__DIRECTIONS__
Tally the lines in the data below where the word "mobileprovision" appears, and give the tally alone.

Plain-text document sources
• • • • • • •

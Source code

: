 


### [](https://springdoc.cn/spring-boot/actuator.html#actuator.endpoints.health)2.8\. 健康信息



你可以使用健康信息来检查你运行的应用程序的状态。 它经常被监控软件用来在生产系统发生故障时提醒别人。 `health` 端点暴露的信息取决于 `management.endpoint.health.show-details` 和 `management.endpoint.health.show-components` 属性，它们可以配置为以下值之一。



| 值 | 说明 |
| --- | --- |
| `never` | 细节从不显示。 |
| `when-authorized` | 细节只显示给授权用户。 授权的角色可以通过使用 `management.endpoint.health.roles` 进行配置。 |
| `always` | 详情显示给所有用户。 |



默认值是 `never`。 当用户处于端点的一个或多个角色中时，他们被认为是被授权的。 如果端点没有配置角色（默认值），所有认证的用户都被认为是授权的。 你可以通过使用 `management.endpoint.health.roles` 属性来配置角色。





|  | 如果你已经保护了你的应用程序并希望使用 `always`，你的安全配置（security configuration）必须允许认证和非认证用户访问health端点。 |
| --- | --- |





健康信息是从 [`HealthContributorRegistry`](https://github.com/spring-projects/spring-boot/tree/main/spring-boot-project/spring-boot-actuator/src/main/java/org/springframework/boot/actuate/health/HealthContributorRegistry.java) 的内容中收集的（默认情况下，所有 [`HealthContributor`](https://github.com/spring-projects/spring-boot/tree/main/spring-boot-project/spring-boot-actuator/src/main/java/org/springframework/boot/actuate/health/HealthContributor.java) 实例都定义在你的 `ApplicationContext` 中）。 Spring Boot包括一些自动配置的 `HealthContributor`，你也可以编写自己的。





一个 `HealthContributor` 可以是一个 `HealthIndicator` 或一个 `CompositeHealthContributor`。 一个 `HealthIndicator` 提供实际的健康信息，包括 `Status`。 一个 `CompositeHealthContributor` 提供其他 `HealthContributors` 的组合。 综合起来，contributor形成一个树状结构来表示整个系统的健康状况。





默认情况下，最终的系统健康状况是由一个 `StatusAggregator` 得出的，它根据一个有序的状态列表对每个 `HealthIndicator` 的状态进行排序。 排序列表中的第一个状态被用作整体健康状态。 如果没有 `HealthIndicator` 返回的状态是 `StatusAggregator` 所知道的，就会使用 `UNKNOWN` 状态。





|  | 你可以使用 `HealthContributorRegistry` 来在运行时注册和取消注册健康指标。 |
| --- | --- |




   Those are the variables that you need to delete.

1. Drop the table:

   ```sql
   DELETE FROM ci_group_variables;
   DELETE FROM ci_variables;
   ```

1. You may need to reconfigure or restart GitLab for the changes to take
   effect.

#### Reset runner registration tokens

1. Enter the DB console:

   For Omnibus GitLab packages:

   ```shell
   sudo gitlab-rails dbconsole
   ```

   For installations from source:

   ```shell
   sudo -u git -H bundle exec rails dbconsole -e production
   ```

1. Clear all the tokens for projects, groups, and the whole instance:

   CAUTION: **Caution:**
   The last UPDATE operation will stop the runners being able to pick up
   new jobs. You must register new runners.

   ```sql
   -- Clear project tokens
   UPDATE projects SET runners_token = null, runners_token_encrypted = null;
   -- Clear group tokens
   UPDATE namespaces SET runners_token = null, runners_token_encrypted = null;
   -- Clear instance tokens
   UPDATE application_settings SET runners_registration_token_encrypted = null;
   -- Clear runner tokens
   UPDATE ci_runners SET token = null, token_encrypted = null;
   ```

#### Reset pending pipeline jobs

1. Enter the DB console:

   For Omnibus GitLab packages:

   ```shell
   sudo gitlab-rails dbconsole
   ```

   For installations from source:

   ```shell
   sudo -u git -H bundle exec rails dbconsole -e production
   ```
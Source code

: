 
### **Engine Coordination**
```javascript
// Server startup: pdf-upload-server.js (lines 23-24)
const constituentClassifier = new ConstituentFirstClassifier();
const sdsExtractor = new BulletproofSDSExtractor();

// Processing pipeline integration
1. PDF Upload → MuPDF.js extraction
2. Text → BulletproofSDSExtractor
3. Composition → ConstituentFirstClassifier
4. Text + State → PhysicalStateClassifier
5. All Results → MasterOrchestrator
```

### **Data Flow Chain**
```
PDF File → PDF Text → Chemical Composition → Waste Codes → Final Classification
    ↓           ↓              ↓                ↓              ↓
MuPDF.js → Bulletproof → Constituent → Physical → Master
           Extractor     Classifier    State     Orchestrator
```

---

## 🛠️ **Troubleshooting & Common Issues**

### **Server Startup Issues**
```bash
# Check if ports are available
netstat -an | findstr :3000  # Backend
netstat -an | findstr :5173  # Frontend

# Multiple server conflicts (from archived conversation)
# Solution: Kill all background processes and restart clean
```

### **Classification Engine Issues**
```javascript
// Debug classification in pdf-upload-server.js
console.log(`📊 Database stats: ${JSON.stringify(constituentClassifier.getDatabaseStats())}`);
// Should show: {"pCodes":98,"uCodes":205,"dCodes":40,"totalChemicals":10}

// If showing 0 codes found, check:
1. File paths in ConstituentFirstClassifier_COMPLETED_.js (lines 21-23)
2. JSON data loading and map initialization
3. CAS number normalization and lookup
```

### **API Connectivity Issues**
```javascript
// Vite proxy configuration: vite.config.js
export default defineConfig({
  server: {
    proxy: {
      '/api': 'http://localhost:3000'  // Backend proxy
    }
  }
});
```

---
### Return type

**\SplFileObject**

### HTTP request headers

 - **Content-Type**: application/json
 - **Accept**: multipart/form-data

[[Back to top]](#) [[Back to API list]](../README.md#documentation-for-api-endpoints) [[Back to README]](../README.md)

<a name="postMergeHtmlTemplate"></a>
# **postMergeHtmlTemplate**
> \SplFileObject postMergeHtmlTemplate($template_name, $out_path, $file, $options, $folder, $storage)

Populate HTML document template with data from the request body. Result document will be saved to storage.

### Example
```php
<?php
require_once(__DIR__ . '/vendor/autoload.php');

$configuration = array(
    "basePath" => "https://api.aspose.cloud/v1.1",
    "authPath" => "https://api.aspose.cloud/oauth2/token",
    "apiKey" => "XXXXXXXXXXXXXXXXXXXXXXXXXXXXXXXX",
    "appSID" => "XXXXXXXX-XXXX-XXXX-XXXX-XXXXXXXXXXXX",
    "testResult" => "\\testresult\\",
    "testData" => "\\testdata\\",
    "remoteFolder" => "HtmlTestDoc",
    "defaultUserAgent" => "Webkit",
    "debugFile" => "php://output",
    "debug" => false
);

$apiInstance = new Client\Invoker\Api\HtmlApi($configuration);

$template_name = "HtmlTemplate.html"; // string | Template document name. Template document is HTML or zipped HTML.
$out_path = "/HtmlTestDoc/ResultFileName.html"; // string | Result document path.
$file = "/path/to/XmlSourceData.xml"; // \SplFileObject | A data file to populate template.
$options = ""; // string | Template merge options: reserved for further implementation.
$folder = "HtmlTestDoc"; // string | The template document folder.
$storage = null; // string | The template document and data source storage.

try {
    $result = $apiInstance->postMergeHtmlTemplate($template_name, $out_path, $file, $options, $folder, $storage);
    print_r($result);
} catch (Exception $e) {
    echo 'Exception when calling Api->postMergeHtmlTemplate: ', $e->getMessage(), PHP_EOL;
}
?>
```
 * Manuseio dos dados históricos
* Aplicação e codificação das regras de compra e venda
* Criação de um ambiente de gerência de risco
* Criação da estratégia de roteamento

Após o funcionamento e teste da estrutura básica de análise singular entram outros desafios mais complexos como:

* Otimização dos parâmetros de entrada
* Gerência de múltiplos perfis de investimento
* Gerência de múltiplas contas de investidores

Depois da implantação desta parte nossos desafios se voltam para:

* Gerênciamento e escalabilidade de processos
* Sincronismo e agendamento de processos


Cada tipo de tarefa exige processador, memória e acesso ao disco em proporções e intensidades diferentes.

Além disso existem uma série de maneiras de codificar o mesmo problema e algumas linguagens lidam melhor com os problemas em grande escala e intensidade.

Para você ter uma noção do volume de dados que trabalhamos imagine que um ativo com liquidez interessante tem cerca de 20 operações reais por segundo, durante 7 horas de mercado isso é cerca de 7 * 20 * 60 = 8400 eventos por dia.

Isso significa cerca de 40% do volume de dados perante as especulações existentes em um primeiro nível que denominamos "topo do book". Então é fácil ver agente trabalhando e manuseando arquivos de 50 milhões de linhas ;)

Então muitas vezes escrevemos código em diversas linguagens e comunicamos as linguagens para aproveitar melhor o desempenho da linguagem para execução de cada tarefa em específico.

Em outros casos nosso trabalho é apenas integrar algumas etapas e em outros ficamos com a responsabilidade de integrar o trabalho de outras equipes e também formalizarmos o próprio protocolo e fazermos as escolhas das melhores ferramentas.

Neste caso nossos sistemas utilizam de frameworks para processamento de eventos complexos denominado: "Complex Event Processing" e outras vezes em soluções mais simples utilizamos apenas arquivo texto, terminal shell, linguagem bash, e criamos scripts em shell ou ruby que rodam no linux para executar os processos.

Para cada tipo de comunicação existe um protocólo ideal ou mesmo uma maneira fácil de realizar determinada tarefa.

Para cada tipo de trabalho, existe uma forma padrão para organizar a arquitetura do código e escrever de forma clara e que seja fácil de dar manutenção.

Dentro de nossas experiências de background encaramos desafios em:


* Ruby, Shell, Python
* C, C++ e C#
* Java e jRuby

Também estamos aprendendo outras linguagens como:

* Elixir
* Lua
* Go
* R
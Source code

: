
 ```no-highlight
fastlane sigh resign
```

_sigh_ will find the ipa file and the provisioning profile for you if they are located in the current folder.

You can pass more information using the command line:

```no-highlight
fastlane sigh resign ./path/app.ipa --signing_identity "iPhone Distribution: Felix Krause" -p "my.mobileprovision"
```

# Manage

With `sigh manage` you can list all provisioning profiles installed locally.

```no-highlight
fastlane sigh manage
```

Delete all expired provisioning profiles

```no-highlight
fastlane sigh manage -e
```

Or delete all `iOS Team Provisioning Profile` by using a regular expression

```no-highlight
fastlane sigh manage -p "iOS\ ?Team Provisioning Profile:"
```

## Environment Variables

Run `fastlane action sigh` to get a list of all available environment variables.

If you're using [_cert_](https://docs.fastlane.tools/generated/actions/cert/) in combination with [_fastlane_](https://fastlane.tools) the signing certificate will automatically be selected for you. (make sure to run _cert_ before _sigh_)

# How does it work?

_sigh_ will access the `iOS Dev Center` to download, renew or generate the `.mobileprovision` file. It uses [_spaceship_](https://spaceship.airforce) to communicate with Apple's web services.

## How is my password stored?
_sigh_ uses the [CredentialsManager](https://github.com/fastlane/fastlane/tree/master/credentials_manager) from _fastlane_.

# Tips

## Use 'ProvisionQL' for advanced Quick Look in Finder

• • • • • • •

__RESPONSE BOX__
2